Being Human has an excellent article on how ideas about the function of the brain have evolved over the centuries.
The piece is by respected science writer Carl Zimmer who wrote a fantastic book on the dawn of modern neuroscience called Soul Made Flesh.
This new article is a whistle stop tour of how our ideas about the brain have changed over the last three millennia:
For all the cognitive power that the human brain contains, it’s also exquisitely delicate. It has the consistency of custard. When an ancient anatomist decided to investigate the organs of a cadaver, he would have had no trouble pulling out the heart and manipulating its rugged chambers and valves.
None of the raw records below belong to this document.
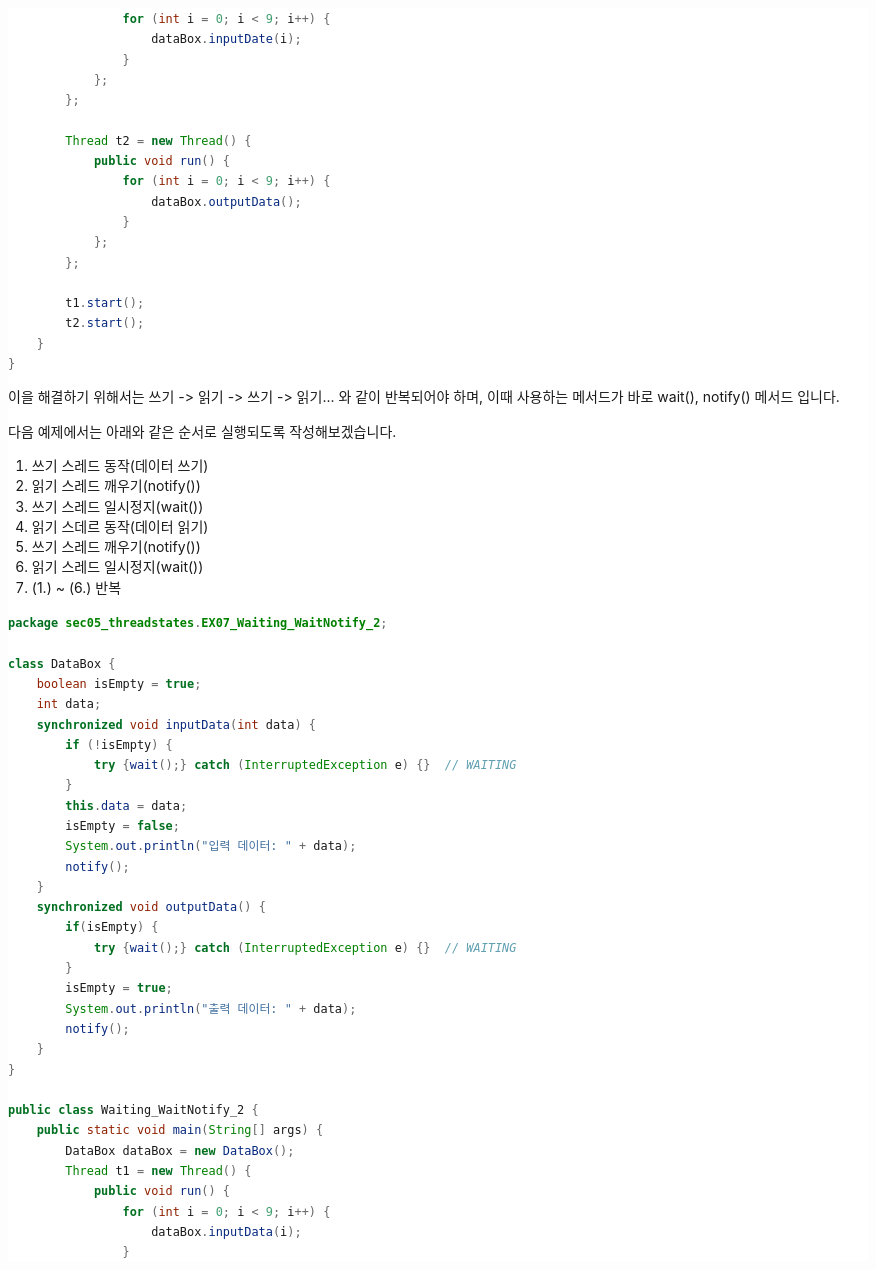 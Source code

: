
 ```java
                for (int i = 0; i < 9; i++) {
                    dataBox.inputDate(i);
                }
            };
        };

        Thread t2 = new Thread() {
            public void run() {
                for (int i = 0; i < 9; i++) {
                    dataBox.outputData();
                }
            };
        };

        t1.start();
        t2.start();
    }
}
```

이을 해결하기 위해서는 쓰기 -> 읽기 -> 쓰기 -> 읽기... 와 같이 반복되어야 하며, 이때 사용하는 메서드가 바로 wait(), notify() 메서드 입니다.

다음 예제에서는 아래와 같은 순서로 실행되도록 작성해보겠습니다.

1. 쓰기 스레드 동작(데이터 쓰기)
2. 읽기 스레드 깨우기(notify())
3. 쓰기 스레드 일시정지(wait())
4. 읽기 스데르 동작(데이터 읽기)
5. 쓰기 스레드 깨우기(notify())
6. 읽기 스레드 일시정지(wait())
7. (1.) ~ (6.) 반복

```java
package sec05_threadstates.EX07_Waiting_WaitNotify_2;

class DataBox {
    boolean isEmpty = true;
    int data;
    synchronized void inputData(int data) {
        if (!isEmpty) {
            try {wait();} catch (InterruptedException e) {}  // WAITING
        }
        this.data = data;
        isEmpty = false;
        System.out.println("입력 데이터: " + data);
        notify();
    }
    synchronized void outputData() {
        if(isEmpty) {
            try {wait();} catch (InterruptedException e) {}  // WAITING
        }
        isEmpty = true;
        System.out.println("출력 데이터: " + data);
        notify();
    }
}

public class Waiting_WaitNotify_2 {
    public static void main(String[] args) {
        DataBox dataBox = new DataBox();
        Thread t1 = new Thread() {
            public void run() {
                for (int i = 0; i < 9; i++) {
                    dataBox.inputData(i);
                }
```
But after death, the brain’s enzymes make quick work of it. By the time the anatomist had sawed open the skull, he might well be looking at nothing but blush-colored goo. Who could ever think that in that goo could be found anything having to do with our very selves?
The site it’s written for, Being Human, seems to be a think tank funded social network and blogging platform for human nature geeks.
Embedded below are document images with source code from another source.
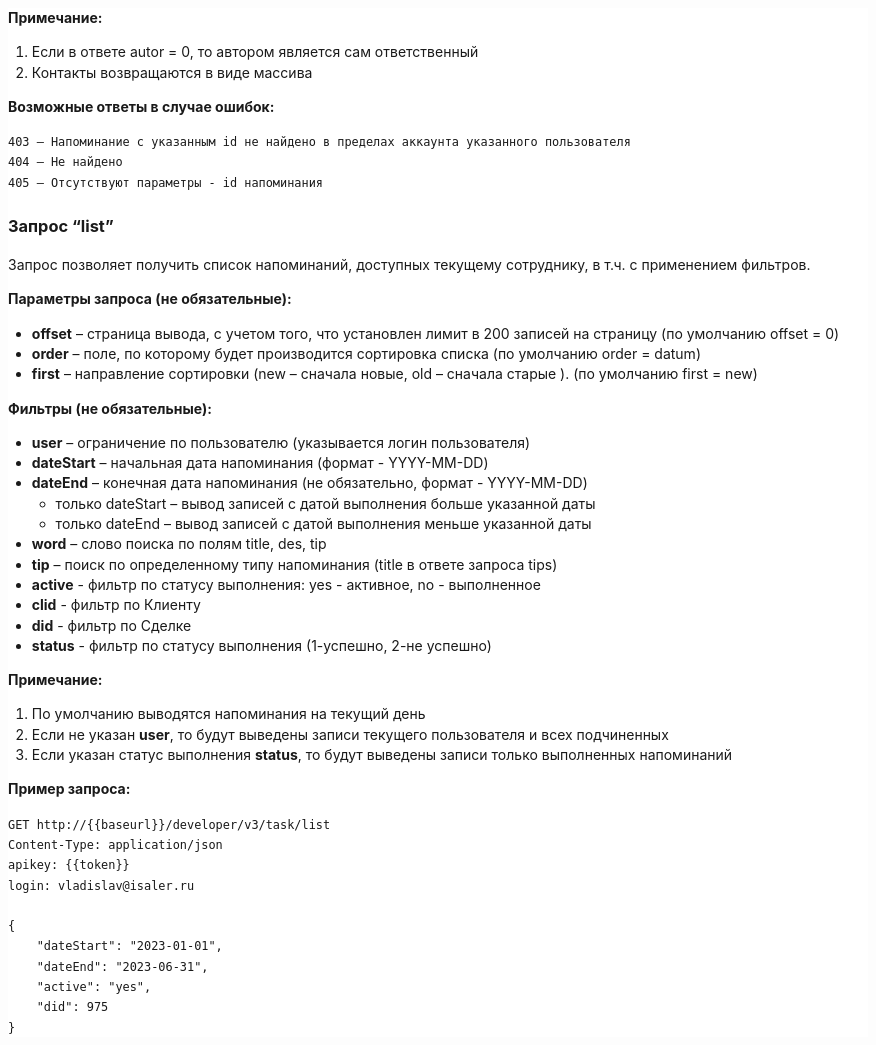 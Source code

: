 **Примечание:**

1. Если в ответе autor = 0, то автором является сам ответственный
2. Контакты возвращаются в виде массива

**Возможные ответы в случае ошибок:**

    403 – Напоминание с указанным id не найдено в пределах аккаунта указанного пользователя
    404 – Не найдено
    405 – Отсутствуют параметры - id напоминания


<a id="list"></a>
### Запрос “list”

Запрос позволяет получить список напоминаний, доступных текущему сотруднику, в т.ч. с применением фильтров.

**Параметры запроса (не обязательные):**

- **offset** – страница вывода, с учетом того, что установлен лимит в 200 записей на страницу (по умолчанию offset = 0)
- **order** – поле, по которому будет производится сортировка списка (по умолчанию order = datum)
- **first** – направление сортировки (new – сначала новые, old – сначала старые ). (по умолчанию first = new)

**Фильтры (не обязательные):**

- **user** – ограничение по пользователю (указывается логин пользователя)
- **dateStart** – начальная дата напоминания (формат - YYYY-MM-DD)
- **dateEnd** – конечная дата напоминания (не обязательно, формат - YYYY-MM-DD)
  - только dateStart – вывод записей с датой выполнения больше указанной даты
  - только dateEnd – вывод записей с датой выполнения меньше указанной даты
- **word** – слово поиска по полям title, des, tip
- **tip** – поиск по определенному типу напоминания (title в ответе запроса tips)
- **active** - фильтр по статусу выполнения: yes - активное, no - выполненное
- **clid** - фильтр по Клиенту
- **did** - фильтр по Сделке
- **status** - фильтр по статусу выполнения (1-успешно, 2-не успешно)

**Примечание:**

1. По умолчанию выводятся напоминания на текущий день
2. Если не указан **user**, то будут выведены записи текущего пользователя и всех подчиненных
2. Если указан статус выполнения **status**, то будут выведены записи только выполненных напоминаний

**Пример запроса:**

```http request
GET http://{{baseurl}}/developer/v3/task/list
Content-Type: application/json
apikey: {{token}}
login: vladislav@isaler.ru

{
	"dateStart": "2023-01-01",
	"dateEnd": "2023-06-31",
	"active": "yes",
    "did": 975
}
```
I’m not sure we need another topic specific social networking platform, most of which suffer from the fact people can’t be bothered to reconstruct the cliques they have from existing general purpose platforms (i.e. life), but it does seem to be filling up with interesting content (i.e. ideas).
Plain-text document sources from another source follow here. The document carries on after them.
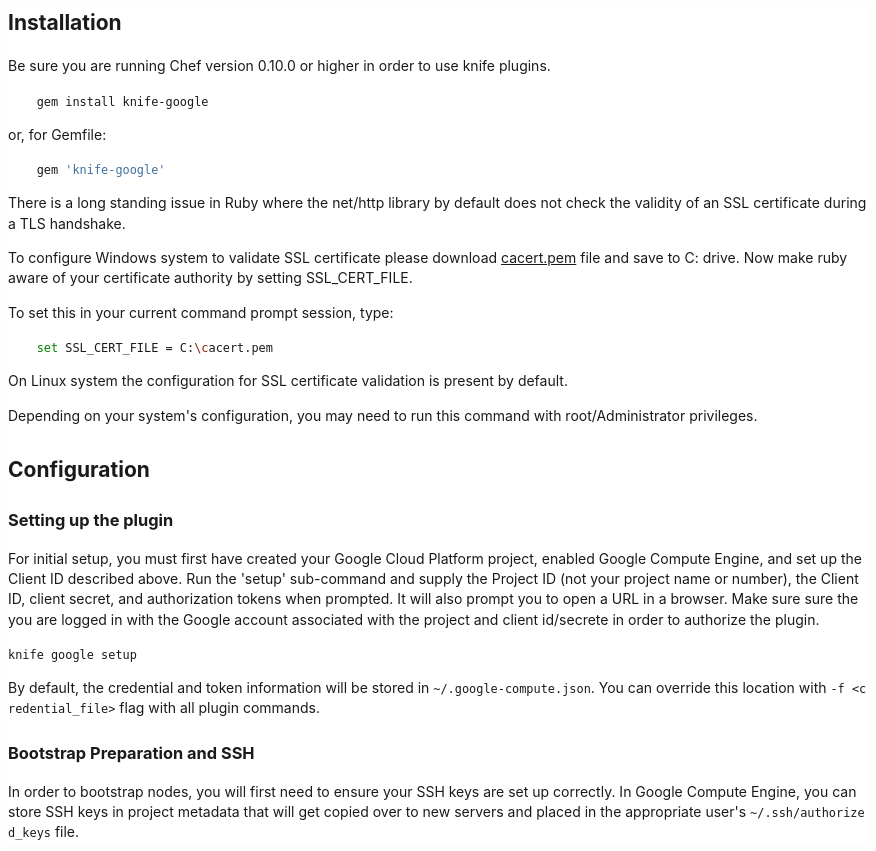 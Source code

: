 ## Installation

Be sure you are running Chef version 0.10.0 or higher in order to use knife
plugins.

```sh
    gem install knife-google
```

or, for Gemfile:

```ruby
    gem 'knife-google'
```

There is a long standing issue in Ruby where the net/http library by default
does not check the validity of an SSL certificate during a TLS handshake.

To configure Windows system to validate SSL certificate please download
[cacert.pem](http://curl.haxx.se/ca/cacert.pem) file and save to C: drive.
Now make ruby aware of your certificate authority by setting SSL_CERT_FILE.

To set this in your current command prompt session, type:

```sh
    set SSL_CERT_FILE = C:\cacert.pem
```

On Linux system the configuration for SSL certificate validation is present by default.

Depending on your system's configuration, you may need to run this command
with root/Administrator privileges.

##  Configuration

### Setting up the plugin

For initial setup, you must first have created your Google Cloud Platform
project, enabled Google Compute Engine, and set up the Client ID described
above.  Run the 'setup' sub-command and supply the Project ID (not your
project name or number), the Client ID, client secret, and authorization
tokens when prompted.  It will also prompt you to open a URL in a browser.
Make sure sure the you are logged in with the Google account associated
with the project and client id/secrete in order to authorize the plugin.

  ```sh
  knife google setup
  ```

By default, the credential and token information will be stored in
`~/.google-compute.json`.  You can override this location with
`-f <credential_file>` flag with all plugin commands.

### Bootstrap Preparation and SSH

In order to bootstrap nodes, you will first need to ensure your SSH
keys are set up correctly.  In Google Compute Engine, you can store
SSH keys in project metadata that will get copied over to new servers
and placed in the appropriate user's `~/.ssh/authorized_keys` file.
Link to ‘From Cooling System to Thinking Machine’.
Lisa Randall talks about those kind of emergent properties, she compares the ingredients of a souffle (eggs, sugar, chocolate, etc)to the souffle itself. So as science goes through those changes trying to connect the units to the whole. So with brain science it’s more about the electrical and chemical impulses. Knocking on Heaven’s Door – that’s Randall’s book – talks about those types of “fractals” (in physics discoveries) and how they’ve evolved over time.
What did you think of the new proposed connectome imaging technique?